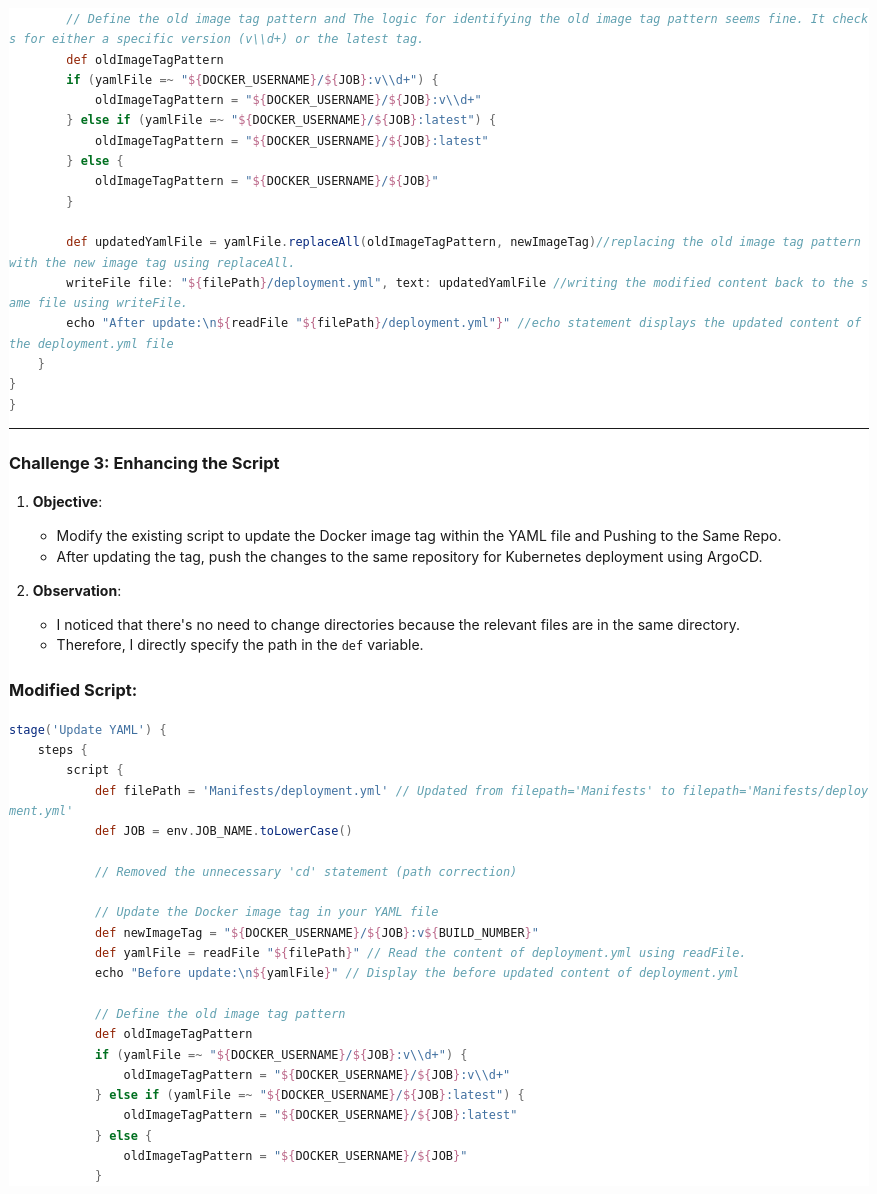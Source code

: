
 ```groovy
        // Define the old image tag pattern and The logic for identifying the old image tag pattern seems fine. It checks for either a specific version (v\\d+) or the latest tag.
        def oldImageTagPattern 
        if (yamlFile =~ "${DOCKER_USERNAME}/${JOB}:v\\d+") {
            oldImageTagPattern = "${DOCKER_USERNAME}/${JOB}:v\\d+"
        } else if (yamlFile =~ "${DOCKER_USERNAME}/${JOB}:latest") {
            oldImageTagPattern = "${DOCKER_USERNAME}/${JOB}:latest"
        } else {
            oldImageTagPattern = "${DOCKER_USERNAME}/${JOB}"
        }

        def updatedYamlFile = yamlFile.replaceAll(oldImageTagPattern, newImageTag)//replacing the old image tag pattern with the new image tag using replaceAll.
        writeFile file: "${filePath}/deployment.yml", text: updatedYamlFile //writing the modified content back to the same file using writeFile.
        echo "After update:\n${readFile "${filePath}/deployment.yml"}" //echo statement displays the updated content of the deployment.yml file
    }
}
}
```
---

### Challenge 3: Enhancing the Script

1. **Objective**:
   - Modify the existing script to update the Docker image tag within the YAML file and  Pushing to the Same Repo.
   - After updating the tag, push the changes to the same repository for Kubernetes deployment using ArgoCD.

2. **Observation**:
   - I noticed that there's no need to change directories because the relevant files are in the same directory.
   - Therefore, I directly specify the path in the `def` variable.

### Modified Script:

```groovy
stage('Update YAML') {
    steps {
        script {
            def filePath = 'Manifests/deployment.yml' // Updated from filepath='Manifests' to filepath='Manifests/deployment.yml'
            def JOB = env.JOB_NAME.toLowerCase()

            // Removed the unnecessary 'cd' statement (path correction)

            // Update the Docker image tag in your YAML file
            def newImageTag = "${DOCKER_USERNAME}/${JOB}:v${BUILD_NUMBER}"
            def yamlFile = readFile "${filePath}" // Read the content of deployment.yml using readFile.
            echo "Before update:\n${yamlFile}" // Display the before updated content of deployment.yml

            // Define the old image tag pattern
            def oldImageTagPattern
            if (yamlFile =~ "${DOCKER_USERNAME}/${JOB}:v\\d+") {
                oldImageTagPattern = "${DOCKER_USERNAME}/${JOB}:v\\d+"
            } else if (yamlFile =~ "${DOCKER_USERNAME}/${JOB}:latest") {
                oldImageTagPattern = "${DOCKER_USERNAME}/${JOB}:latest"
            } else {
                oldImageTagPattern = "${DOCKER_USERNAME}/${JOB}"
            }
```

· · · · · · ·

Task details: Every line in the records above that contains the word "Define" is to be copied out.

Solution to this problem:
        // Define the old image tag pattern and The logic for identifying the old image tag pattern seems fine. It checks for either a specific version (v\\d+) or the latest tag.
            // Define the old image tag pattern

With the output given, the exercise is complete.